[Source records]
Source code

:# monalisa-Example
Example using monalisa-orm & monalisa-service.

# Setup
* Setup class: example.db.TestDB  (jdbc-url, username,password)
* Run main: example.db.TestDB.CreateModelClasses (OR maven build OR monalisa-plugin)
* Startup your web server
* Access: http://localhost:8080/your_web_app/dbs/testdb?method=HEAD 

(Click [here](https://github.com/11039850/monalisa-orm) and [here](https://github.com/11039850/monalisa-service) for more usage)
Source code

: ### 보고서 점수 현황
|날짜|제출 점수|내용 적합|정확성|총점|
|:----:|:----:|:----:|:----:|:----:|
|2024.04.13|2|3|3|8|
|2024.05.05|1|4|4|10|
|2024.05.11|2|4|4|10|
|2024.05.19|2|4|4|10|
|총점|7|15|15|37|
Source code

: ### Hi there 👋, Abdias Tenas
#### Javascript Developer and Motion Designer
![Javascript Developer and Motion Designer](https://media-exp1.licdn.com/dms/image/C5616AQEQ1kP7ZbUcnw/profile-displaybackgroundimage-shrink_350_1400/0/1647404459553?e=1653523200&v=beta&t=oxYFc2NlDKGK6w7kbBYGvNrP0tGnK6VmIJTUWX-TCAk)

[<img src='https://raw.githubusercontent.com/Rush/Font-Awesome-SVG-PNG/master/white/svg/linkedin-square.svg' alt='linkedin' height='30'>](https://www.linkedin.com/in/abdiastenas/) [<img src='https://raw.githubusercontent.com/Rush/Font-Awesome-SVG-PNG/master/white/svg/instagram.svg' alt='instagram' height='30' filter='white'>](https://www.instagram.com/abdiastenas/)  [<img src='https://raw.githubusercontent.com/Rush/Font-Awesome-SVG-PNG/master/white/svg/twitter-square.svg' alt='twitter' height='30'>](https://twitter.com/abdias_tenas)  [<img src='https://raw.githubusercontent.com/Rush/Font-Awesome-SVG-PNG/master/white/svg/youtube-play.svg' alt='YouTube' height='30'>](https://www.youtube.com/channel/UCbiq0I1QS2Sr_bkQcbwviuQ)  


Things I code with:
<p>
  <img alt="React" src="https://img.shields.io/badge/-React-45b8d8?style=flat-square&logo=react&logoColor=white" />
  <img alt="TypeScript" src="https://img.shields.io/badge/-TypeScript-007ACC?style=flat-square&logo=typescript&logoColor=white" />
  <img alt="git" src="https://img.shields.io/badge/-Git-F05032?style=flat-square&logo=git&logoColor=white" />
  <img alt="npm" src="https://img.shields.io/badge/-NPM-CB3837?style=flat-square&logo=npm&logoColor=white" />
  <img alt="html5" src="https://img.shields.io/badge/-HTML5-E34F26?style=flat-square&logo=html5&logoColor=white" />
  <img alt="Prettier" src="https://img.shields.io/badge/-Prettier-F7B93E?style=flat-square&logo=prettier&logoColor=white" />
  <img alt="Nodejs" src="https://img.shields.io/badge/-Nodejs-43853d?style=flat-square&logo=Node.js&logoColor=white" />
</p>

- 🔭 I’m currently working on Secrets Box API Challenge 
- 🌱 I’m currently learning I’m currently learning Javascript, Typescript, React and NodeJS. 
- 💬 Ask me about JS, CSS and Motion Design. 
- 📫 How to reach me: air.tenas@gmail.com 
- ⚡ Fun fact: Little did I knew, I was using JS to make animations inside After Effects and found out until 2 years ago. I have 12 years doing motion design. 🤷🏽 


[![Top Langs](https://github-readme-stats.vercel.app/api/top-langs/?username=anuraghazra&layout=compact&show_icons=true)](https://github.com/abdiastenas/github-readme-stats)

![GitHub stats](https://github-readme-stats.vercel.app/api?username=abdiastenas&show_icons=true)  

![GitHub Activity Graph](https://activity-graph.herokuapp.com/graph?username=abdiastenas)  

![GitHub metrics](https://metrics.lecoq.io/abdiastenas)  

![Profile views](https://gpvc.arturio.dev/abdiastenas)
[/Source records]
#### Your objective
Using the entries above, please restate each one word for word.

#### Exercise response
Source code

:# monalisa-Example
Example using monalisa-orm & monalisa-service.

# Setup
* Setup class: example.db.TestDB  (jdbc-url, username,password)
* Run main: example.db.TestDB.CreateModelClasses (OR maven build OR monalisa-plugin)
* Startup your web server
* Access: http://localhost:8080/your_web_app/dbs/testdb?method=HEAD 

(Click [here](https://github.com/11039850/monalisa-orm) and [here](https://github.com/11039850/monalisa-service) for more usage)
Source code

: ### 보고서 점수 현황
|날짜|제출 점수|내용 적합|정확성|총점|
|:----:|:----:|:----:|:----:|:----:|
|2024.04.13|2|3|3|8|
|2024.05.05|1|4|4|10|
|2024.05.11|2|4|4|10|
|2024.05.19|2|4|4|10|
|총점|7|15|15|37|
Source code

: ### Hi there 👋, Abdias Tenas
#### Javascript Developer and Motion Designer
![Javascript Developer and Motion Designer](https://media-exp1.licdn.com/dms/image/C5616AQEQ1kP7ZbUcnw/profile-displaybackgroundimage-shrink_350_1400/0/1647404459553?e=1653523200&v=beta&t=oxYFc2NlDKGK6w7kbBYGvNrP0tGnK6VmIJTUWX-TCAk)

[<img src='https://raw.githubusercontent.com/Rush/Font-Awesome-SVG-PNG/master/white/svg/linkedin-square.svg' alt='linkedin' height='30'>](https://www.linkedin.com/in/abdiastenas/) [<img src='https://raw.githubusercontent.com/Rush/Font-Awesome-SVG-PNG/master/white/svg/instagram.svg' alt='instagram' height='30' filter='white'>](https://www.instagram.com/abdiastenas/)  [<img src='https://raw.githubusercontent.com/Rush/Font-Awesome-SVG-PNG/master/white/svg/twitter-square.svg' alt='twitter' height='30'>](https://twitter.com/abdias_tenas)  [<img src='https://raw.githubusercontent.com/Rush/Font-Awesome-SVG-PNG/master/white/svg/youtube-play.svg' alt='YouTube' height='30'>](https://www.youtube.com/channel/UCbiq0I1QS2Sr_bkQcbwviuQ)  


Things I code with:
<p>
  <img alt="React" src="https://img.shields.io/badge/-React-45b8d8?style=flat-square&logo=react&logoColor=white" />
  <img alt="TypeScript" src="https://img.shields.io/badge/-TypeScript-007ACC?style=flat-square&logo=typescript&logoColor=white" />
  <img alt="git" src="https://img.shields.io/badge/-Git-F05032?style=flat-square&logo=git&logoColor=white" />
  <img alt="npm" src="https://img.shields.io/badge/-NPM-CB3837?style=flat-square&logo=npm&logoColor=white" />
  <img alt="html5" src="https://img.shields.io/badge/-HTML5-E34F26?style=flat-square&logo=html5&logoColor=white" />
  <img alt="Prettier" src="https://img.shields.io/badge/-Prettier-F7B93E?style=flat-square&logo=prettier&logoColor=white" />
  <img alt="Nodejs" src="https://img.shields.io/badge/-Nodejs-43853d?style=flat-square&logo=Node.js&logoColor=white" />
</p>

- 🔭 I’m currently working on Secrets Box API Challenge 
- 🌱 I’m currently learning I’m currently learning Javascript, Typescript, React and NodeJS. 
- 💬 Ask me about JS, CSS and Motion Design. 
- 📫 How to reach me: air.tenas@gmail.com 
- ⚡ Fun fact: Little did I knew, I was using JS to make animations inside After Effects and found out until 2 years ago. I have 12 years doing motion design. 🤷🏽 


[![Top Langs](https://github-readme-stats.vercel.app/api/top-langs/?username=anuraghazra&layout=compact&show_icons=true)](https://github.com/abdiastenas/github-readme-stats)

![GitHub stats](https://github-readme-stats.vercel.app/api?username=abdiastenas&show_icons=true)  

![GitHub Activity Graph](https://activity-graph.herokuapp.com/graph?username=abdiastenas)  

![GitHub metrics](https://metrics.lecoq.io/abdiastenas)  

![Profile views](https://gpvc.arturio.dev/abdiastenas)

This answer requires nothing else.